[[ EXERCISE MATERIAL open ]]
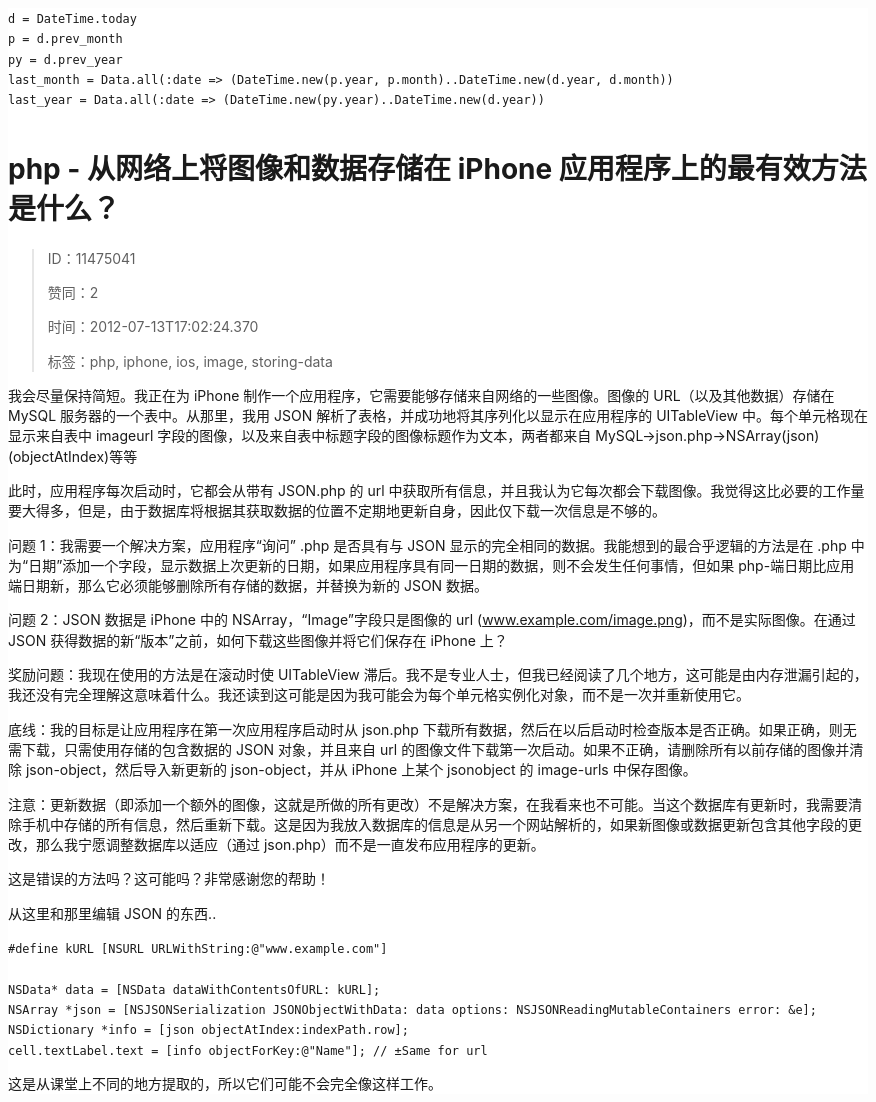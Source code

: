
 ```
d = DateTime.today
p = d.prev_month
py = d.prev_year
last_month = Data.all(:date => (DateTime.new(p.year, p.month)..DateTime.new(d.year, d.month))
last_year = Data.all(:date => (DateTime.new(py.year)..DateTime.new(d.year)) 
```

# php - 从网络上将图像和数据存储在 iPhone 应用程序上的最有效方法是什么？

> ID：11475041
> 
> 赞同：2
> 
> 时间：2012-07-13T17:02:24.370
> 
> 标签：php, iphone, ios, image, storing-data

我会尽量保持简短。我正在为 iPhone 制作一个应用程序，它需要能够存储来自网络的一些图像。图像的 URL（以及其他数据）存储在 MySQL 服务器的一个表中。从那里，我用 JSON 解析了表格，并成功地将其序列化以显示在应用程序的 UITableView 中。每个单元格现在显示来自表中 imageurl 字段的图像，以及来自表中标题字段的图像标题作为文本，两者都来自 MySQL->json.php->NSArray(json)(objectAtIndex)等等

此时，应用程序每次启动时，它都会从带有 JSON.php 的 url 中获取所有信息，并且我认为它每次都会下载图像。我觉得这比必要的工作量要大得多，但是，由于数据库将根据其获取数据的位置不定期地更新自身，因此仅下载一次信息是不够的。

问题 1：我需要一个解决方案，应用程序“询问” .php 是否具有与 JSON 显示的完全相同的数据。我能想到的最合乎逻辑的方法是在 .php 中为“日期”添加一个字段，显示数据上次更新的日期，如果应用程序具有同一日期的数据，则不会发生任何事情，但如果 php-端日期比应用端日期新，那么它必须能够删除所有存储的数据，并替换为新的 JSON 数据。

问题 2：JSON 数据是 iPhone 中的 NSArray，“Image”字段只是图像的 url (www.example.com/image.png)，而不是实际图像。在通过 JSON 获得数据的新“版本”之前，如何下载这些图像并将它们保存在 iPhone 上？

奖励问题：我现在使用的方法是在滚动时使 UITableView 滞后。我不是专业人士，但我已经阅读了几个地方，这可能是由内存泄漏引起的，我还没有完全理解这意味着什么。我还读到这可能是因为我可能会为每个单元格实例化对象，而不是一次并重新使用它。

底线：我的目标是让应用程序在第一次应用程序启动时从 json.php 下载所有数据，然后在以后启动时检查版本是否正确。如果正确，则无需下载，只需使用存储的包含数据的 JSON 对象，并且来自 url 的图像文件下载第一次启动。如果不正确，请删除所有以前存储的图像并清除 json-object，然后导入新更新的 json-object，并从 iPhone 上某个 jsonobject 的 image-urls 中保存图像。

注意：更新数据（即添加一个额外的图像，这就是所做的所有更改）不是解决方案，在我看来也不可能。当这个数据库有更新时，我需要清除手机中存储的所有信息，然后重新下载。这是因为我放入数据库的信息是从另一个网站解析的，如果新图像或数据更新包含其他字段的更改，那么我宁愿调整数据库以适应（通过 json.php）而不是一直发布应用程序的更新。

这是错误的方法吗？这可能吗？非常感谢您的帮助！

从这里和那里编辑 JSON 的东西..

```
#define kURL [NSURL URLWithString:@"www.example.com"] 

NSData* data = [NSData dataWithContentsOfURL: kURL]; 
NSArray *json = [NSJSONSerialization JSONObjectWithData: data options: NSJSONReadingMutableContainers error: &e]; 
NSDictionary *info = [json objectAtIndex:indexPath.row]; 
cell.textLabel.text = [info objectForKey:@"Name"]; // ±Same for url 
```

这是从课堂上不同的地方提取的，所以它们可能不会完全像这样工作。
[[ EXERCISE MATERIAL closed ]]
» **EXERCISE BRIEF**
Starting with the first line of the data above and ending with the line containing "此时，应用程序每次启动时，它都会从带有 JSON.php 的", please restate every line exactly, leaving images out.

» **EXERCISE SOLUTION**
Source code

:
 ```
d = DateTime.today
p = d.prev_month
py = d.prev_year
last_month = Data.all(:date => (DateTime.new(p.year, p.month)..DateTime.new(d.year, d.month))
last_year = Data.all(:date => (DateTime.new(py.year)..DateTime.new(d.year)) 
```

# php - 从网络上将图像和数据存储在 iPhone 应用程序上的最有效方法是什么？

> ID：11475041
> 
> 赞同：2
> 
> 时间：2012-07-13T17:02:24.370
> 
> 标签：php, iphone, ios, image, storing-data

我会尽量保持简短。我正在为 iPhone 制作一个应用程序，它需要能够存储来自网络的一些图像。图像的 URL（以及其他数据）存储在 MySQL 服务器的一个表中。从那里，我用 JSON 解析了表格，并成功地将其序列化以显示在应用程序的 UITableView 中。每个单元格现在显示来自表中 imageurl 字段的图像，以及来自表中标题字段的图像标题作为文本，两者都来自 MySQL->json.php->NSArray(json)(objectAtIndex)等等

此时，应用程序每次启动时，它都会从带有 JSON.php 的 url 中获取所有信息，并且我认为它每次都会下载图像。我觉得这比必要的工作量要大得多，但是，由于数据库将根据其获取数据的位置不定期地更新自身，因此仅下载一次信息是不够的。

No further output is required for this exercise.